Source: Medicines & Healthcare Products Regulatory Agency (GB) Revision Year: 2021 Publisher: Ipsen Pharma, 65 quai Georges Gorse, 92100 Boulogne-Billancourt, France
Hypersensitivity to the active substance or to any of the excipients listed in section 6.1. Somatropin should not be used for growth promotion in patients with closed epiphyses.
Somatropin must not be used when there is any evidence of activity of a tumour. Intracranial tumours must be inactive and anti-tumour therapy must be completed prior to starting GH therapy. Treatment should be discontinued if there is evidence of tumour growth.
Growth hormone should not be initiated to treat patients with acute critical illness due to complications following open-heart or abdominal surgery, multiple accidental traumas or to treat patients having acute respiratory failure.
The maximum recommended daily dose should not be exceeded (see section 4.2).
In patients with previous malignant disease, special attention should be given to signs and symptoms of relapse.
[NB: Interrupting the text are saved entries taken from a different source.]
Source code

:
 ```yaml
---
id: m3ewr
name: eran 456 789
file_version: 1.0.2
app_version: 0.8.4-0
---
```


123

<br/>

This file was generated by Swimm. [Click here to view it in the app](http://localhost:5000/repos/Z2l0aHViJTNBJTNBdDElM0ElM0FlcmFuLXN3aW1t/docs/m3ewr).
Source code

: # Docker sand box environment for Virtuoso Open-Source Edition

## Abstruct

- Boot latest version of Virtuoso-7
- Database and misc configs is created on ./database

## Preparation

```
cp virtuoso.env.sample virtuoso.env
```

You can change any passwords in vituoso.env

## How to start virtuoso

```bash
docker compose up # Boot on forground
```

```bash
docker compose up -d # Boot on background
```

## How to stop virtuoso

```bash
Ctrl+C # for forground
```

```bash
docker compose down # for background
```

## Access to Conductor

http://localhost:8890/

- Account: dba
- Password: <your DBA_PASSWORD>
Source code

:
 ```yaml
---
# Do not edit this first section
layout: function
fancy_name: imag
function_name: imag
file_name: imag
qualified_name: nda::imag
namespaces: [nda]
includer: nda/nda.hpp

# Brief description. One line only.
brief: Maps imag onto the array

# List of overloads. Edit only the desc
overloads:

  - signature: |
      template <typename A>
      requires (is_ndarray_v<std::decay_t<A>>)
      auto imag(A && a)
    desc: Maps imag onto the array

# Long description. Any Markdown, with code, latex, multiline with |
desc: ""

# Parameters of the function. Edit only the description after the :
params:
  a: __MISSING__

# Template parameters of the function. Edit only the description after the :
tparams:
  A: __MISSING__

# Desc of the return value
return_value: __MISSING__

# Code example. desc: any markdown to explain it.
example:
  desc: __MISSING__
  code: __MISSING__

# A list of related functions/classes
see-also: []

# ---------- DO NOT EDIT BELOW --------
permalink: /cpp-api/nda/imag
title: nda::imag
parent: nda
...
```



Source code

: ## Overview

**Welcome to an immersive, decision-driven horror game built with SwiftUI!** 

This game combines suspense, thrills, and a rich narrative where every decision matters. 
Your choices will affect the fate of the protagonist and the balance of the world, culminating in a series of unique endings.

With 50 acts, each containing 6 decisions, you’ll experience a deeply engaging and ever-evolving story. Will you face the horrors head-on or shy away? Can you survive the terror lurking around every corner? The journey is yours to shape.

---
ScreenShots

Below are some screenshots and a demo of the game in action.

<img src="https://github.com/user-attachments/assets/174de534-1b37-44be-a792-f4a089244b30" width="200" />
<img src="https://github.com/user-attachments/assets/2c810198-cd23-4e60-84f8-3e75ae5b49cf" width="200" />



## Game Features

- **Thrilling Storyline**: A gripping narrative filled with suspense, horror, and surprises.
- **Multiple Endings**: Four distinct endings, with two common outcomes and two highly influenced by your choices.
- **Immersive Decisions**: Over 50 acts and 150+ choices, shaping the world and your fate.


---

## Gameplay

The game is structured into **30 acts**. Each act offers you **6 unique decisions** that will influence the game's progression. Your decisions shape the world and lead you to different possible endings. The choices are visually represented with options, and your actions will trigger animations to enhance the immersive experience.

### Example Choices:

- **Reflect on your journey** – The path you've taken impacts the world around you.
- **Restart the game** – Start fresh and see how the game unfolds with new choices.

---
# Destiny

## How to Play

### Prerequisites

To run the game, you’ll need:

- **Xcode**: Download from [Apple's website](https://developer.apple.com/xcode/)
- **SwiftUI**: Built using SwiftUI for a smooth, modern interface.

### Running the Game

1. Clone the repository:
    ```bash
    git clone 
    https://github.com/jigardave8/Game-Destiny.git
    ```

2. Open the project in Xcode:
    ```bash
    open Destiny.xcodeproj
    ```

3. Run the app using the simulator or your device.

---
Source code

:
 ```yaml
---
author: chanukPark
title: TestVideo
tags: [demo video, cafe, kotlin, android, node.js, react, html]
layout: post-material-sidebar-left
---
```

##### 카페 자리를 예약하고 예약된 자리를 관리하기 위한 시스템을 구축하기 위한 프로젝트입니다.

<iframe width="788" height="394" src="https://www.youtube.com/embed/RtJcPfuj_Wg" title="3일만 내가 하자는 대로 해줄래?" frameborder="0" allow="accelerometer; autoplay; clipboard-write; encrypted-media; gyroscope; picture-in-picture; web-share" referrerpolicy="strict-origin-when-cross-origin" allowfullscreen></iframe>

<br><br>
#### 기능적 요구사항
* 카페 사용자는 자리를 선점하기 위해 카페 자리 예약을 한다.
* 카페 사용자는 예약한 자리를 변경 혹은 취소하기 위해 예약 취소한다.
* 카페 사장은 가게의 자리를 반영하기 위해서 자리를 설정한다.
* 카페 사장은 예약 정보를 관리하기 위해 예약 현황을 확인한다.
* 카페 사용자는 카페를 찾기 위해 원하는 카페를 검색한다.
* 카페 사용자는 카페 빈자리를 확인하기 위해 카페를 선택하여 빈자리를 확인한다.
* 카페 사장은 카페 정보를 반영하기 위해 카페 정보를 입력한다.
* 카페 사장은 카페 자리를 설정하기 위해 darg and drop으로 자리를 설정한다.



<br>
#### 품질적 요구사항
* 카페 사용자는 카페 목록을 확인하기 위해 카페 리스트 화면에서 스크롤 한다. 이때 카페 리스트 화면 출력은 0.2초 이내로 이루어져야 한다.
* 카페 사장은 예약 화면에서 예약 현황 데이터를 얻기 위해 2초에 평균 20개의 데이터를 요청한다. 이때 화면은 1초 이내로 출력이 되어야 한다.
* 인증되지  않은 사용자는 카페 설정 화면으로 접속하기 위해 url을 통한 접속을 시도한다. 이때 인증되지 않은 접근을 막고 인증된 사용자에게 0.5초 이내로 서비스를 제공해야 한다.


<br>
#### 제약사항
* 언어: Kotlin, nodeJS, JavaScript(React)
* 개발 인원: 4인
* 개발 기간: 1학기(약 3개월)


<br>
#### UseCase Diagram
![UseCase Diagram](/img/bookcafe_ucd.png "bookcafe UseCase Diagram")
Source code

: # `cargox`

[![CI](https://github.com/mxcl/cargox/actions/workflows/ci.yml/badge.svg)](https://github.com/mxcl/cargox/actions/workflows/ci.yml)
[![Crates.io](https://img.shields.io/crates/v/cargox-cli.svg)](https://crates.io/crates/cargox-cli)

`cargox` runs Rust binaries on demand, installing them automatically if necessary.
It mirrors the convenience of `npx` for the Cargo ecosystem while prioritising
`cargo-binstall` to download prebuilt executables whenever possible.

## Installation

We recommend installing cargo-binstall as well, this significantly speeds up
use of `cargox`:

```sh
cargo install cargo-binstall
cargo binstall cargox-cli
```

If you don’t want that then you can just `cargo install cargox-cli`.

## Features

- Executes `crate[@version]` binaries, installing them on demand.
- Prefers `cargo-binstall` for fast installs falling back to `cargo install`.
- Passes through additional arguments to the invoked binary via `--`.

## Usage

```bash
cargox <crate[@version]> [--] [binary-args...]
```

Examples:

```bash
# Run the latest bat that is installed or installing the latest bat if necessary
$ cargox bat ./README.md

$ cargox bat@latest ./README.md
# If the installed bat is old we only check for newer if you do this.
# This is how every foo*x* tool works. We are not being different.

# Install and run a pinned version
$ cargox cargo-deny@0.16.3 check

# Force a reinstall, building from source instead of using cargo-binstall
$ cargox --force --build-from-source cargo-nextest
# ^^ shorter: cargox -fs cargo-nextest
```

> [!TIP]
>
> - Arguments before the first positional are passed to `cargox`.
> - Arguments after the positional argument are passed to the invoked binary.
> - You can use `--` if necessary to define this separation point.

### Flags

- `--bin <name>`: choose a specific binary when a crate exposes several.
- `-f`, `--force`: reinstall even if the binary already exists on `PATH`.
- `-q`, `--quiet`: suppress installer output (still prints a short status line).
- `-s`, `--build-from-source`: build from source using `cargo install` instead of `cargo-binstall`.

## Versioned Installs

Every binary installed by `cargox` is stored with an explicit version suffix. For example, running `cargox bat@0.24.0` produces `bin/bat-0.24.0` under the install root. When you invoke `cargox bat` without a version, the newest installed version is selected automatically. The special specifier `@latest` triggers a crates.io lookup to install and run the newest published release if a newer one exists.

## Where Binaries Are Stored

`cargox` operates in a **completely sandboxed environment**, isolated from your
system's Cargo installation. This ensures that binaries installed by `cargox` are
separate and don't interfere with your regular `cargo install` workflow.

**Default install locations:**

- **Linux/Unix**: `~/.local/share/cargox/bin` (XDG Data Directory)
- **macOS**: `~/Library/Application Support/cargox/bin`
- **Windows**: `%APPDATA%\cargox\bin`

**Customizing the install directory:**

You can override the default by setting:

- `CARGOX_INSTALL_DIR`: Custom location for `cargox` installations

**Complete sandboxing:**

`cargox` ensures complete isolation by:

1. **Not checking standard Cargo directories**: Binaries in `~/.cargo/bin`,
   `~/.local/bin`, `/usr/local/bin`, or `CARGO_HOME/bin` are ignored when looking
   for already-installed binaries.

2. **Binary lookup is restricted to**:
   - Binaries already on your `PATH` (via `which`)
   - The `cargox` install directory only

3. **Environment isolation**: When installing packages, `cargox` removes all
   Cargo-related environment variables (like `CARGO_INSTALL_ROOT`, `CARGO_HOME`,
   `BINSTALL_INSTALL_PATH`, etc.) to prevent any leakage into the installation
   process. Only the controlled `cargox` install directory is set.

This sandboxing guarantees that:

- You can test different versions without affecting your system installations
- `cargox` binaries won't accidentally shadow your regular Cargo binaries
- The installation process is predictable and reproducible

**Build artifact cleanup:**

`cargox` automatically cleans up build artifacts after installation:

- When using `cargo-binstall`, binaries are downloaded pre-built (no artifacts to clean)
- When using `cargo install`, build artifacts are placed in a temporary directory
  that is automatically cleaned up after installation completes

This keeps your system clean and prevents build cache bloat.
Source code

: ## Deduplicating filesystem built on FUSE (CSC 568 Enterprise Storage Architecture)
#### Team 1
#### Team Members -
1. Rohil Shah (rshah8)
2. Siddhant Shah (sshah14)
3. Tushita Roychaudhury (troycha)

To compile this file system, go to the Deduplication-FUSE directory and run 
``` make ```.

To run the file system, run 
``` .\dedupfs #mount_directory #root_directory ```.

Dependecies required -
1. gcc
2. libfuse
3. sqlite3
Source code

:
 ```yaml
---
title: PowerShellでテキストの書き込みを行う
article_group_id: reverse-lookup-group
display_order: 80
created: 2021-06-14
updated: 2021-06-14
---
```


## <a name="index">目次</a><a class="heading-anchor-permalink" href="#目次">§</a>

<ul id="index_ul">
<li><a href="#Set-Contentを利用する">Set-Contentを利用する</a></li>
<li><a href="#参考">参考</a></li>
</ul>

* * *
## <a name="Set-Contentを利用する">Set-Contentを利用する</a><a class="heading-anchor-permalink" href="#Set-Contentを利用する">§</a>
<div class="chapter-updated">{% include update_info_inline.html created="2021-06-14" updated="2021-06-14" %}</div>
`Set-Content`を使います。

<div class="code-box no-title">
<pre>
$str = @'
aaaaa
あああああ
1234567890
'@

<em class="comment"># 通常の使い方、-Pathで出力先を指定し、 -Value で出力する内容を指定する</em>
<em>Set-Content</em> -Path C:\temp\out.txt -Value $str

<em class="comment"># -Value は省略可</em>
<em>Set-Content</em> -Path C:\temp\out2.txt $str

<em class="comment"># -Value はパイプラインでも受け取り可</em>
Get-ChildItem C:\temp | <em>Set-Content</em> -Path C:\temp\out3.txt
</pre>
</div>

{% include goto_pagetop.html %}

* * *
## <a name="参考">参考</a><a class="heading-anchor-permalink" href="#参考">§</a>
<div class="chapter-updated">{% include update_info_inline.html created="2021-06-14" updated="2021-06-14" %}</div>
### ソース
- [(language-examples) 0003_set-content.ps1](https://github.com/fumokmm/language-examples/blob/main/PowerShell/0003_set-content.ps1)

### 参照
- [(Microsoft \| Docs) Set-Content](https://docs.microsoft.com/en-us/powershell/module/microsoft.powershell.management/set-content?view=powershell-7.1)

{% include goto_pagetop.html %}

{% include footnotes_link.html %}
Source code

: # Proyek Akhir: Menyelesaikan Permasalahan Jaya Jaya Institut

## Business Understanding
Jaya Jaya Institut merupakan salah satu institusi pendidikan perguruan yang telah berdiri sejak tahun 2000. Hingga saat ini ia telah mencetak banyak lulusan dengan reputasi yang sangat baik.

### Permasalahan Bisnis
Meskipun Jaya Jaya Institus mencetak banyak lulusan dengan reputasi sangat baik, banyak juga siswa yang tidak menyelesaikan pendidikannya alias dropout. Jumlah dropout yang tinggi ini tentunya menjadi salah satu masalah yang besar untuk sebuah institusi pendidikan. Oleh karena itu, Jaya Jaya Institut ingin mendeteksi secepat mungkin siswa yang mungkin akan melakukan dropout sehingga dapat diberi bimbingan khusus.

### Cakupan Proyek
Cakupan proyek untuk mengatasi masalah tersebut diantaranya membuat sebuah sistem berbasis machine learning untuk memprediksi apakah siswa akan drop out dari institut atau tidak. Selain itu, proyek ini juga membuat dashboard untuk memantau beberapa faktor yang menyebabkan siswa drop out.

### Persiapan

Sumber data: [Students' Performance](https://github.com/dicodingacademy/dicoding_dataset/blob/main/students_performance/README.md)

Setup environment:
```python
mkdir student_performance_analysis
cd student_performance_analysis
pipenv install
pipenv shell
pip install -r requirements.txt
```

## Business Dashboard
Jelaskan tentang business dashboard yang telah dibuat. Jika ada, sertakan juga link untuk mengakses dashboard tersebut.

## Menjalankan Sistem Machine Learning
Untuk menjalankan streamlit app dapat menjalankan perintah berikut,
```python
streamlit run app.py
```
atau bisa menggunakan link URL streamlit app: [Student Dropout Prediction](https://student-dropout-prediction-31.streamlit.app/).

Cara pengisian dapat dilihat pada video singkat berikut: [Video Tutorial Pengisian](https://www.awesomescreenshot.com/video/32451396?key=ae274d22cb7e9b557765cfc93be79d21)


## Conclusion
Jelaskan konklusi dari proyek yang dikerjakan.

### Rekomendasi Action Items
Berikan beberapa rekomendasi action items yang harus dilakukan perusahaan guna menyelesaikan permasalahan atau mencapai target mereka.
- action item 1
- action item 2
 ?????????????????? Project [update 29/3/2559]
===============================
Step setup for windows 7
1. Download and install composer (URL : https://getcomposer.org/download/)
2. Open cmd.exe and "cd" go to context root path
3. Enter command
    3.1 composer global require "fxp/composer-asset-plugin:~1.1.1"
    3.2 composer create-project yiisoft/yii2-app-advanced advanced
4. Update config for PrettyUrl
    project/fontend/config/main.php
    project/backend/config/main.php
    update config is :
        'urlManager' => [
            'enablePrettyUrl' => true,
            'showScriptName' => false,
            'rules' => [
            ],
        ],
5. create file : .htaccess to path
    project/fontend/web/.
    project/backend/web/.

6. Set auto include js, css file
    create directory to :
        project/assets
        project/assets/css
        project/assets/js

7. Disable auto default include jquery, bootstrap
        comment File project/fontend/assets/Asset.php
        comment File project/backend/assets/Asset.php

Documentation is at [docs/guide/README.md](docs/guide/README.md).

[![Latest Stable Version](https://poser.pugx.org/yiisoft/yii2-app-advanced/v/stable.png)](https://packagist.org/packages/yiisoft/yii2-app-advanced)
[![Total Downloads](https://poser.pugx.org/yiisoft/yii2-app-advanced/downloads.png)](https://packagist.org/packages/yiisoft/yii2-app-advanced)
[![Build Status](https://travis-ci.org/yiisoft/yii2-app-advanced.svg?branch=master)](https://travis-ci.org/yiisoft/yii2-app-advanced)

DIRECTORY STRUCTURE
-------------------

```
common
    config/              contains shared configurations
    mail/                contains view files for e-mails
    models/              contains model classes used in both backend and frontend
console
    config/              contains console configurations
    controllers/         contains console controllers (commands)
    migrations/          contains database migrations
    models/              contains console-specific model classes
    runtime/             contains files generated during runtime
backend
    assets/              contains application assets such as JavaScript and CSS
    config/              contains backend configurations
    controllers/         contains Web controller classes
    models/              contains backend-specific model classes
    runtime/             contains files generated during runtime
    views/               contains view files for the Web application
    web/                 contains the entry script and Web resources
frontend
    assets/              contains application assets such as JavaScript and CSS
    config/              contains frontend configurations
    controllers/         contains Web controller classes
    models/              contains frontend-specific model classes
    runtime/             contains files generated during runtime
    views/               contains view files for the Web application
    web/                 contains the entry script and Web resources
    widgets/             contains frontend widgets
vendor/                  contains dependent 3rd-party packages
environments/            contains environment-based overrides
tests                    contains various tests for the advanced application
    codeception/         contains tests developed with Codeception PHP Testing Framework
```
Patients with pre-existing tumours or growth hormone deficiency secondary to an intracranial lesion should be examined routinely for progression or recurrence of the underlying disease process. In childhood cancer survivors, an increased risk of a second neoplasm has been reported in patients treated with somatropin after their first neoplasm. Intracranial tumours, in particular meningiomas, in patients treated with radiation to the head for their first neoplasm, were the most common of these second neoplasms.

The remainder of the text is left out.